╭──
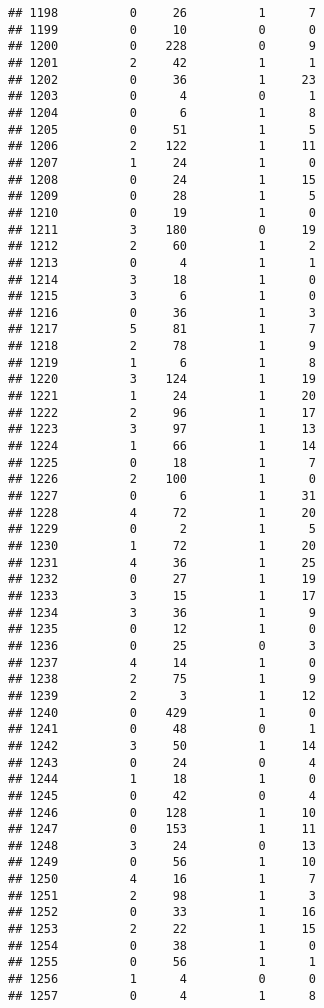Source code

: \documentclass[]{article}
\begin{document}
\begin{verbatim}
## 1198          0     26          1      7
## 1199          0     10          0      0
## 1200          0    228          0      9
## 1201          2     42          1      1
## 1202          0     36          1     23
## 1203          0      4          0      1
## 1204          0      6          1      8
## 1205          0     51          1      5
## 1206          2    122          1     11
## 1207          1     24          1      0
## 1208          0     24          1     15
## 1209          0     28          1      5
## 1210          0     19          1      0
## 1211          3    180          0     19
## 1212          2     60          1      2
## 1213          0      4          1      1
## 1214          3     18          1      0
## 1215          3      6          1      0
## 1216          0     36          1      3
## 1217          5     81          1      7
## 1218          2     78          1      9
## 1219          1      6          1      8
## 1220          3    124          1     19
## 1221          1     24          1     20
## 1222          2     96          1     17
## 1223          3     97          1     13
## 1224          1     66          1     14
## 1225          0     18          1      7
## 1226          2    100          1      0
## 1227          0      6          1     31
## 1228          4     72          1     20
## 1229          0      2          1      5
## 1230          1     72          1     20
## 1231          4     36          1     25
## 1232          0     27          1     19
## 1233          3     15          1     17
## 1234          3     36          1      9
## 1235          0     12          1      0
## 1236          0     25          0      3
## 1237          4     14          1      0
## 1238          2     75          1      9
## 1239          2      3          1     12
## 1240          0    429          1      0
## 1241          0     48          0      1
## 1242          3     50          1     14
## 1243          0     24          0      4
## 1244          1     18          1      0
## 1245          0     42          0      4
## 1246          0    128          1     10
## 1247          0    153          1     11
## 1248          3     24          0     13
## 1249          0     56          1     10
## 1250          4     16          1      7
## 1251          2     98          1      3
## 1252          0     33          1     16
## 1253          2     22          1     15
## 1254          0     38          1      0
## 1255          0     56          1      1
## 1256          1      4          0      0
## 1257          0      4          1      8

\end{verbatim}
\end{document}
╰──
╭──
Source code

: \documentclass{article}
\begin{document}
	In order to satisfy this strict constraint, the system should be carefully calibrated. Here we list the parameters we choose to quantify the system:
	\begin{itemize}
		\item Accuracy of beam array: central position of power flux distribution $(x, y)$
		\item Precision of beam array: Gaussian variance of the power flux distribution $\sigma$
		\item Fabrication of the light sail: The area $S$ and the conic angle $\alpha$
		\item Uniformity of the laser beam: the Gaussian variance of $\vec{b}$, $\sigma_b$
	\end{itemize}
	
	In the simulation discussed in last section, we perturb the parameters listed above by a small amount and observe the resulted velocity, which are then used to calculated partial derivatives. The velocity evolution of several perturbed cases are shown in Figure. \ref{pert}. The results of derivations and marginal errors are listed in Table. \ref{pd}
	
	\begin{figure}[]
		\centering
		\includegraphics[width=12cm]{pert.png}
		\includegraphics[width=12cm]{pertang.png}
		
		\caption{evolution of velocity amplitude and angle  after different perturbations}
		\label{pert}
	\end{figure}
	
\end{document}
╰──
╭──
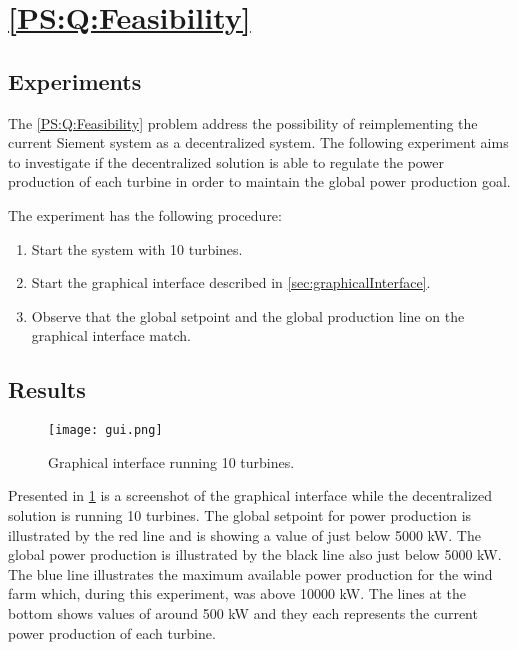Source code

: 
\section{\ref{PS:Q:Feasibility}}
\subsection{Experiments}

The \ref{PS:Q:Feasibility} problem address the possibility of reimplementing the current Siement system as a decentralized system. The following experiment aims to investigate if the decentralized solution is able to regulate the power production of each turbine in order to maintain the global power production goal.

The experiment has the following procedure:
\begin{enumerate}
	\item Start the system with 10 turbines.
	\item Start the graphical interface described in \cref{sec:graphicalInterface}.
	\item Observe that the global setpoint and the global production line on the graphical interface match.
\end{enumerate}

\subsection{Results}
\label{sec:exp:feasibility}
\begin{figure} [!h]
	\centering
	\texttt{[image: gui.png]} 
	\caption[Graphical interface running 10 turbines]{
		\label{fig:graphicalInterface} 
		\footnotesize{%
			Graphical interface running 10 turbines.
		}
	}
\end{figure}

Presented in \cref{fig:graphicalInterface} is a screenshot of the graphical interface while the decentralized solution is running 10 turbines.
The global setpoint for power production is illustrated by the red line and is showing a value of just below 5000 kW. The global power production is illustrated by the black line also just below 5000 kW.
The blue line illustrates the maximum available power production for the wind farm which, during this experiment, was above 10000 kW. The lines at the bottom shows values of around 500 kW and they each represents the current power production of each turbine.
╰──
## Aim of the exercise
Search the listing for the word "global". Copy every line in which it occurs.

## Result for this exercise
The \ref{PS:Q:Feasibility} problem address the possibility of reimplementing the current Siement system as a decentralized system. The following experiment aims to investigate if the decentralized solution is able to regulate the power production of each turbine in order to maintain the global power production goal.
	\item Observe that the global setpoint and the global production line on the graphical interface match.
The global setpoint for power production is illustrated by the red line and is showing a value of just below 5000 kW. The global power production is illustrated by the black line also just below 5000 kW.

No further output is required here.